Katherine of Aragon // CHURRO
Hailing the Spanish roots of Henry XIII’s first wife, Katherine of Aragon’s scone is churro-inspired. Using the lamination-esque technique from Epicurious’ ultra-buttery Irish-style scones, this scone layers cinnamon sugar into folds of the scone.
- Sub brown sugar for the white sugar in the base dough
- Add 1 tsp cinnamon to dry ingredients
- Shaping: roll out the cinnamon scone dough into a 14×8″ rectangle. Use your fingers to spread 2 tablespoons of softened butter over the surface, then sprinkle with 2 tablespoons of sugar mixed with 1 teaspoon of cinnamon
- After baking, combine 3/4 cup powdered sugar, 1-2 tablespoons of milk and a pinch of cinnamon to create a very thick glaze (or add additional milk to thin). Drizzle over each scone
Ingredient modifications to the base recipe:
Milk: You can use any kind of milk in this recipe, but higher fat milk will yield richer, more tender results. I used whole milk, but half and half or heavy cream would yield even richer results. A non-dairy milk or low-fat milk would work in a pinch, but will result in a chewier texture.
- If you’re short on eggs (but have plenty of butter), use this Epicurious recipe as your base instead.

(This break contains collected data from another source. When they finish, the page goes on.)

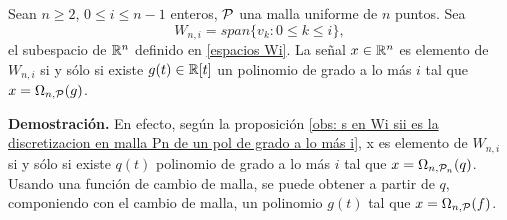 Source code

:  
\begin{cor}
\label{cor: 18ap}
Sean $n\geq 2$, $0 \leq i \leq n-1$ enteros,
$\mathcal{P}$ una malla uniforme de $n$ puntos. 
Sea
\begin{equation*}
\label{def de espacios Wk}
W_{n,i}= span\{ v_{k} : 0 \leq k \leq i \},
\end{equation*}
el subespacio de $\mathbb{R}^{n}$ 
definido en \eqref{espacios Wi}.
La señal
$x \in \mathbb{R}^{n}$ es elemento de $W_{n,i}$ si y sólo si 
existe
$g(t) \in \mathbb{R}[t]$ un polinomio de grado a lo más $i$
tal que 
$x = \Omega_{n, \mathcal{P}}(g)$.
\end{cor}
\noindent
\textbf{Demostración.}
En efecto, según la 
proposición \ref{obs: s en Wi sii es la discretizacion en malla Pn de un pol de grado a lo más i}, x es elemento de $W_{n,i}$ si y sólo si existe $q(t)$ polinomio
de grado a lo más $i$ tal que $x = \Omega_{n, \mathcal{P}_{n}}(q)$. Usando una función
de cambio de malla, se puede obtener a partir de $q$, componiendo con el 
cambio de malla, un polinomio $g(t)$ tal que 
$x = \Omega_{n, \mathcal{P}}(f)$.
\QEDB
\vspace{0.2cm}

- Or, if you want to use less butter and no eggs but have heavy cream, try this cream scone recipe from Smitten Kitchen
Flour: If you don’t have all-purpose flour on hand, you can easily sub pastry flour or a blend of all-purpose flour and cake flour. You could even try blending bread flour and cake flour to get the right protein ratio per this blog post. You may also be able to use self-rising flour (and omit the salt and reduce the baking powder to 1 tsp), though I haven’t tried this.
This post was created in partnership with Broadway Roulette. All opinions are my own!
Scones, Six Ways
- 2.75 cups all-purpose flour
- 1/3 cup sugar
- 3/4 teaspoon kosher salt
- 1 tablespoon baking powder
- 1/2 cup cold butter, diced into 1/4" cubes
- 2 large eggs
- 2 teaspoons vanilla
- 1/2 cup milk, your choice (I used whole)
- 1 tablespoon milk
- demerera, turbinado, or granulated sugar for sprinkling
- In a large bowl, whisk together the flour, sugar, salt and baking powder.
- Rub the cubes of butter into the dry ingredients, flattening each cube between your fingers until you have a crumbly mixture with little flecks of butter distributed throughout the flour.
- Gently fold in any mix-ins you're using.
- In a separate bowl, whisk together the eggs, vanilla and milk. Pour into dry ingredients and gently stir until the mixture just comes together. Use your hands to work in any dry floury bits, but be careful to not overwork the dough.
- On a floured surface, divide dough in half and pat each half into a 5" circle about 3/4" thick. Brush each circle with milk and sprinkle with sugar (coarse sugar like demerera or turbinado is great, but regular sugar will also work).
- Cut each circle into 6 wedges and place on a baking sheet lined with parchment paper. If time permits, freeze scones for 30 minutes (uncovered) to help encourage rise and flakiness. Otherwise, skip straight to baking.
- Preheat oven to 425 and bake scones for 20-25 minutes or until golden brown on top (if you cut the scones smaller, adjust the baking time down accordingly). Let cool briefly on the pan, then serve warm!